The Conover Piano Company was established in 1883 by brothers J. Frank Conover and George Conover. Originally located in Kansas City, Missouri, the firm was known as “Conover Brothers”. By 1890, both brothers had relocated to Chicago to take advantage of the booming piano manufacturing industry there.
Conover built five grand different grand piano models during the early 20th Century; the Model 66 which is 5 feet 5 inches, which also was called the “Fairy Grand”, the Model 77 around 5 feet 10 inches, the Model 88 which is 6 feet 4 inches, and then two which had Mason & Hamlin plates modified to show the Conover logo. These were the Model 99 which is a Mason BB, and the Model 100 which is the Mason and Hamlin CC1 at 9 feet 4 inches. The Fairy Grand had the Crownstay rim which had a single bar tension resonator and a circular system of beams for rim support.
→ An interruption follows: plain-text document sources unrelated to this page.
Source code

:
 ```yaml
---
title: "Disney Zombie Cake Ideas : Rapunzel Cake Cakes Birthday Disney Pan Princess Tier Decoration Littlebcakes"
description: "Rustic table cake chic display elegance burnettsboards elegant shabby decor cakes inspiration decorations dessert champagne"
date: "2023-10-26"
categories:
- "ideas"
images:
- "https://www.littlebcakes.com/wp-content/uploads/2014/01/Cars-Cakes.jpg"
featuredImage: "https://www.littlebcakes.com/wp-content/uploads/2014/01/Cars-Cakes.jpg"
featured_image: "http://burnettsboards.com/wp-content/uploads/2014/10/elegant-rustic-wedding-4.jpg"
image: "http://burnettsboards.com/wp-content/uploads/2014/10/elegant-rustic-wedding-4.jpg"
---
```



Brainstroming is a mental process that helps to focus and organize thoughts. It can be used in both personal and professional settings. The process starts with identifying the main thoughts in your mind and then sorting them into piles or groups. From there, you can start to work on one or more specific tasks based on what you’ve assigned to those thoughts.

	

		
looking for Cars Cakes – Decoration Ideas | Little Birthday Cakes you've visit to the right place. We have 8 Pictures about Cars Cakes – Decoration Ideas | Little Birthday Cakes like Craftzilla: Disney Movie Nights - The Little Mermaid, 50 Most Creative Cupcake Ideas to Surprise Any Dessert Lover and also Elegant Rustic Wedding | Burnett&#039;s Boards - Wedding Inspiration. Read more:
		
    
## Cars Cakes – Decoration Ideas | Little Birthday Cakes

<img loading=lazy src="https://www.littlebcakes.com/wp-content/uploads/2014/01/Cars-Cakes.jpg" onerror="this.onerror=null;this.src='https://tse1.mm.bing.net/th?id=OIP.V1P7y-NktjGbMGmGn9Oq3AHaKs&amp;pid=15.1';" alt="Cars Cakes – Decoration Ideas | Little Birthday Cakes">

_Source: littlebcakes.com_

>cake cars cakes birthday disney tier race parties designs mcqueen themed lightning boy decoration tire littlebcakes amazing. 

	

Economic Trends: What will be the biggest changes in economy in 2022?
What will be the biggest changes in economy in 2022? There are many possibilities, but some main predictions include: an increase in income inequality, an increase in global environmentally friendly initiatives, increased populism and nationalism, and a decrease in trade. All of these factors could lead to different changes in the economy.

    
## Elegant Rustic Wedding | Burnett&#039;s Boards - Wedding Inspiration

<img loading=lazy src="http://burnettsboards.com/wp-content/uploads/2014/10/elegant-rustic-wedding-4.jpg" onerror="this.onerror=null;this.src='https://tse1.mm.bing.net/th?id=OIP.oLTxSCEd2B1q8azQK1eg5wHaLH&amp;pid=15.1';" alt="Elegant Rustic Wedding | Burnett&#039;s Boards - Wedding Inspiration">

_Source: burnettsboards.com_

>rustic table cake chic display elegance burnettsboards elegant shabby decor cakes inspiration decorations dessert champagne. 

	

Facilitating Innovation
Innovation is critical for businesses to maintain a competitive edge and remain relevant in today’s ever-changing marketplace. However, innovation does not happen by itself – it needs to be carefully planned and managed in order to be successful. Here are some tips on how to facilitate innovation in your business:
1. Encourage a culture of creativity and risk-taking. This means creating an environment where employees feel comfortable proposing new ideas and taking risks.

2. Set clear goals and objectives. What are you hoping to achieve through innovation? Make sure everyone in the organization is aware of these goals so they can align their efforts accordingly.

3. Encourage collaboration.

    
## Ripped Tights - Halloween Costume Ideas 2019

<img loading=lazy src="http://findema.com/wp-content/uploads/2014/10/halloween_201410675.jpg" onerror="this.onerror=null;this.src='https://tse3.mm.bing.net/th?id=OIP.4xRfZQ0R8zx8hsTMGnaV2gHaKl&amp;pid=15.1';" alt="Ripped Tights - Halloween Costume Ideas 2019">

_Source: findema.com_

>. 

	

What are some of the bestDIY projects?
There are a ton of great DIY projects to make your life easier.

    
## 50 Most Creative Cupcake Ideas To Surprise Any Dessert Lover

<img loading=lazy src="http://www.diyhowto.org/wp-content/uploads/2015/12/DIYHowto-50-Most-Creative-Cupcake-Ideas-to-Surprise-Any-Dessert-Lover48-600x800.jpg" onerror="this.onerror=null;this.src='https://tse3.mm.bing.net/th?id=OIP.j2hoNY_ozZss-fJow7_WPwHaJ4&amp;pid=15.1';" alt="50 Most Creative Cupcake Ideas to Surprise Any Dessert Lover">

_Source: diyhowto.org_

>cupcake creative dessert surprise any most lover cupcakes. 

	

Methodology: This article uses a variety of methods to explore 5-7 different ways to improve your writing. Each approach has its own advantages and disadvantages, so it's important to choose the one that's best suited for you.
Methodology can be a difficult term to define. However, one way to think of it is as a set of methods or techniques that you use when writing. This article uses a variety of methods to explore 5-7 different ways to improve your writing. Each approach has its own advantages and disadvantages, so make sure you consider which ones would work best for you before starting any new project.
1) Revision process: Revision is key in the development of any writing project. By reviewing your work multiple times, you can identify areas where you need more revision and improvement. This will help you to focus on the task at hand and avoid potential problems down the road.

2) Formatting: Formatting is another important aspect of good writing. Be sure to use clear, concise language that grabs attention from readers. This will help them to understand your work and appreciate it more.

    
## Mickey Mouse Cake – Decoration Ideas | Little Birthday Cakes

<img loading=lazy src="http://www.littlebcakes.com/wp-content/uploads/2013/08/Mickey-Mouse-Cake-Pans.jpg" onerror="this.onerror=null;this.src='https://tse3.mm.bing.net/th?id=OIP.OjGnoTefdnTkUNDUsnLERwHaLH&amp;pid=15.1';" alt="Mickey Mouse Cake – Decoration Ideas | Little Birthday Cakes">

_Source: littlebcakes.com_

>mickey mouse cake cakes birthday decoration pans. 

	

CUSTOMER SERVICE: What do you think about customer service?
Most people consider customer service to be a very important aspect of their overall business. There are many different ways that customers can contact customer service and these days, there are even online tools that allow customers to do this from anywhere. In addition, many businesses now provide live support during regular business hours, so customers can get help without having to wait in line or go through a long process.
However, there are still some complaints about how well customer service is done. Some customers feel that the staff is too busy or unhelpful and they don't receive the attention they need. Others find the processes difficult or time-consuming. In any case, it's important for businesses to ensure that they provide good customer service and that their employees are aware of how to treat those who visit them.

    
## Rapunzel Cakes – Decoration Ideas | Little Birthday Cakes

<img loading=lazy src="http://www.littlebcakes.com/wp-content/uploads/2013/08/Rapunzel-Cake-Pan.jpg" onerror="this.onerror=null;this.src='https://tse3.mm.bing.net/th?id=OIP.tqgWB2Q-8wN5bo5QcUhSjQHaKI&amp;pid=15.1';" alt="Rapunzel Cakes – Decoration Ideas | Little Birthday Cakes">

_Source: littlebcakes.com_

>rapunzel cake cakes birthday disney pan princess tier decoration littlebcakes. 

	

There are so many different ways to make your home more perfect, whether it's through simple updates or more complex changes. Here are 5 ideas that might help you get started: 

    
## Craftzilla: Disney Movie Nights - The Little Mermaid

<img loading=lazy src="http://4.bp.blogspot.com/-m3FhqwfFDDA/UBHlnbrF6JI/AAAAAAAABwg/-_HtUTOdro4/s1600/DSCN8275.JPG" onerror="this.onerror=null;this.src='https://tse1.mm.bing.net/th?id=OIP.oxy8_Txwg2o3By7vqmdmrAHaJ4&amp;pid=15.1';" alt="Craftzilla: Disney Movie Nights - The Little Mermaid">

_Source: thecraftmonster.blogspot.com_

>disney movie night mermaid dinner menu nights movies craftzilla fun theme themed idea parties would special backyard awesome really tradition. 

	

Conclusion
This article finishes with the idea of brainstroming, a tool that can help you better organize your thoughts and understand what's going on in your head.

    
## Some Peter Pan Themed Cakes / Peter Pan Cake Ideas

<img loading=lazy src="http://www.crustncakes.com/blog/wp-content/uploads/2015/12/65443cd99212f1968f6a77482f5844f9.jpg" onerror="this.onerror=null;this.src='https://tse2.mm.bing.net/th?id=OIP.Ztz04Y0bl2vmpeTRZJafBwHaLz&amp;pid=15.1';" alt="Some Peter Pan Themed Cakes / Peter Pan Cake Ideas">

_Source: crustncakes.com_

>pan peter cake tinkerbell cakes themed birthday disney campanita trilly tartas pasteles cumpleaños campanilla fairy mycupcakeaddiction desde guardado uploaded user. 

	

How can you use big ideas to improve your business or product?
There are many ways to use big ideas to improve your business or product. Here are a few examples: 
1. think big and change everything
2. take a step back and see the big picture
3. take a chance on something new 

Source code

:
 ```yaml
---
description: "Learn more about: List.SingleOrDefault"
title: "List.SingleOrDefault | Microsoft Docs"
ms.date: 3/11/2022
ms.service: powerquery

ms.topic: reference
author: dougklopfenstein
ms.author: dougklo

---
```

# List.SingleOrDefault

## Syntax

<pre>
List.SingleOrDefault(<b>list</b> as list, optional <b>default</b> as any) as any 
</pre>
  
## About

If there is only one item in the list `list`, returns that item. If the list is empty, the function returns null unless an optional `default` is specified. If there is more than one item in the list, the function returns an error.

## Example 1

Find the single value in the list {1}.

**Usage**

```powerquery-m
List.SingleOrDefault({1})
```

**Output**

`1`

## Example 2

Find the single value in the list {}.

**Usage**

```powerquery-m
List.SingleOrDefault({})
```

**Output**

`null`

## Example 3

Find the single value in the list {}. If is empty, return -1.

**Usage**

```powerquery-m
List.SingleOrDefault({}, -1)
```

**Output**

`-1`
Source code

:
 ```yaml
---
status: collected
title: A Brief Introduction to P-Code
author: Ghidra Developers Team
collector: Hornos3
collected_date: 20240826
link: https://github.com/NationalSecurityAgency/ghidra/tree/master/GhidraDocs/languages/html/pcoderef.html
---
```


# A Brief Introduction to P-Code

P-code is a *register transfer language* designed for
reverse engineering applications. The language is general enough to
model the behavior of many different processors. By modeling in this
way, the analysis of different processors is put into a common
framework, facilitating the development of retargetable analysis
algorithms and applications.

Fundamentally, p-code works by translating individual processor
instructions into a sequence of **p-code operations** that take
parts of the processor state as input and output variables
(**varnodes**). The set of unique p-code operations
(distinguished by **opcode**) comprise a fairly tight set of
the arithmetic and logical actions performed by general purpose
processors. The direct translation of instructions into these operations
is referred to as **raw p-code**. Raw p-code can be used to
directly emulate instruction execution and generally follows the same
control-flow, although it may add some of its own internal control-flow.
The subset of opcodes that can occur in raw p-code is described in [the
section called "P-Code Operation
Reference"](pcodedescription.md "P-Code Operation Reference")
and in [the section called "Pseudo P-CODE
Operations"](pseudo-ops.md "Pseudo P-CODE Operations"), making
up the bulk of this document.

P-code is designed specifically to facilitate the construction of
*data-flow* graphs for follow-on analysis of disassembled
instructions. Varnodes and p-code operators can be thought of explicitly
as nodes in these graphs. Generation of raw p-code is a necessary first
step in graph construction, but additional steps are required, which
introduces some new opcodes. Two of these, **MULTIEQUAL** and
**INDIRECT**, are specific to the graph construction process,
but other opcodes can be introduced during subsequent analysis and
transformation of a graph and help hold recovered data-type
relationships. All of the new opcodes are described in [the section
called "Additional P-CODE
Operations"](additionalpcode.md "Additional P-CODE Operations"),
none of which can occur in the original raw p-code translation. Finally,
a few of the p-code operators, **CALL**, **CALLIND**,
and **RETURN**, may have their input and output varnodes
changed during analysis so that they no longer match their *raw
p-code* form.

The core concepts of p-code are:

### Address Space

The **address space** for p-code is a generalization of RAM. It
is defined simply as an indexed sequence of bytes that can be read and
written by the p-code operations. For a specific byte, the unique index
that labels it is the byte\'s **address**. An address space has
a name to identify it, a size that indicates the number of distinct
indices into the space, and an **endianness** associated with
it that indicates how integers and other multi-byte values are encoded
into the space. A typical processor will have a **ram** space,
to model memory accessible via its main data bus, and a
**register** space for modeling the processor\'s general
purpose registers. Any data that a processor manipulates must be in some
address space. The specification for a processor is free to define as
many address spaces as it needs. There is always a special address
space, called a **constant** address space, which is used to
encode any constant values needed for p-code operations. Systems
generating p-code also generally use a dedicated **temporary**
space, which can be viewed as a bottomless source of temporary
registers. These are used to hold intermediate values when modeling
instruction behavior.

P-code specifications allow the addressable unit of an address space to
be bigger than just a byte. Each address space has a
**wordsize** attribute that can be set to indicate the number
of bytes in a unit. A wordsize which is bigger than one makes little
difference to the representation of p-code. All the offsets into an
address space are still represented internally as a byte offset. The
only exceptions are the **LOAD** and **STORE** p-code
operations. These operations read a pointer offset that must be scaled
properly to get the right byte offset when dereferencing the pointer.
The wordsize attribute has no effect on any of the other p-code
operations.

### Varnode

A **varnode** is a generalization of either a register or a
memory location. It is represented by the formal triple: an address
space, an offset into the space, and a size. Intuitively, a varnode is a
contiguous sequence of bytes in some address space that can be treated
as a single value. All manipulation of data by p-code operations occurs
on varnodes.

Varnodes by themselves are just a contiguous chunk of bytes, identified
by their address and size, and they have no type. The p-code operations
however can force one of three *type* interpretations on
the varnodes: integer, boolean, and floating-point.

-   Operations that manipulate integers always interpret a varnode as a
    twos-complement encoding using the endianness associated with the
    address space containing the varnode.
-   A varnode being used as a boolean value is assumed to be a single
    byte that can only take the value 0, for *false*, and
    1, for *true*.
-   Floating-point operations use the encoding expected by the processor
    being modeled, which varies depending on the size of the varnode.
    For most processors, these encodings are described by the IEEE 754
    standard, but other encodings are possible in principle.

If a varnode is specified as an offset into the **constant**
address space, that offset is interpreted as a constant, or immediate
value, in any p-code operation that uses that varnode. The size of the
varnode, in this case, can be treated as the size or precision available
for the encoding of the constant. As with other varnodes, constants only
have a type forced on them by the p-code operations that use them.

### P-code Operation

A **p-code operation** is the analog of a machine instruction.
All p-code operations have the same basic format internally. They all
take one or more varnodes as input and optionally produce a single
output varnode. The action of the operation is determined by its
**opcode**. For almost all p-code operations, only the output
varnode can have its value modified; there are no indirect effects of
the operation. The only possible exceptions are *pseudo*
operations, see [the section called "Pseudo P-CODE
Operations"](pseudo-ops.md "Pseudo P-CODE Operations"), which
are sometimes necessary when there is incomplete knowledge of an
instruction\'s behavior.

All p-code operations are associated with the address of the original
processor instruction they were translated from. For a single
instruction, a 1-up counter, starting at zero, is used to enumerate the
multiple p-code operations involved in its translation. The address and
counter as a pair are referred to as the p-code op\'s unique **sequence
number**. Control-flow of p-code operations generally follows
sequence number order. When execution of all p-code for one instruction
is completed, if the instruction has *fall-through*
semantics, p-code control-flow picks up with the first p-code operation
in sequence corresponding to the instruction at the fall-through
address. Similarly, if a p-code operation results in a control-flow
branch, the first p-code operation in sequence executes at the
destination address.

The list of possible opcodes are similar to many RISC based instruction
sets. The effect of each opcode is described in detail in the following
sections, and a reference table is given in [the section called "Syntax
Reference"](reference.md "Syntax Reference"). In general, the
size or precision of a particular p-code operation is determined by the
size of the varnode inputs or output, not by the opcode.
The other models had no tension resonator, but used plenty of lumber. The long side of the rim was often laminated white ash and eight inches thick.
The Conover warehouse in Chicago was directly behind the Chicago Symphony Orchestra, which owned a Model 100. The Conover factory building, only a short distance from their store on Wabash Ave. was torn down in the early 1960s. Conover Cable Co. had two other factories, one in Oregon, Illinois which building is still standing and another in St. Charles, Illinois which has been torn down.
J. Frank Conover died in 1918 and Richard Gertz around 1920. Conover was ultimately absorbed into the giant Aeolian Corporation, and the Conover brand name was built well into the mid 20th Century.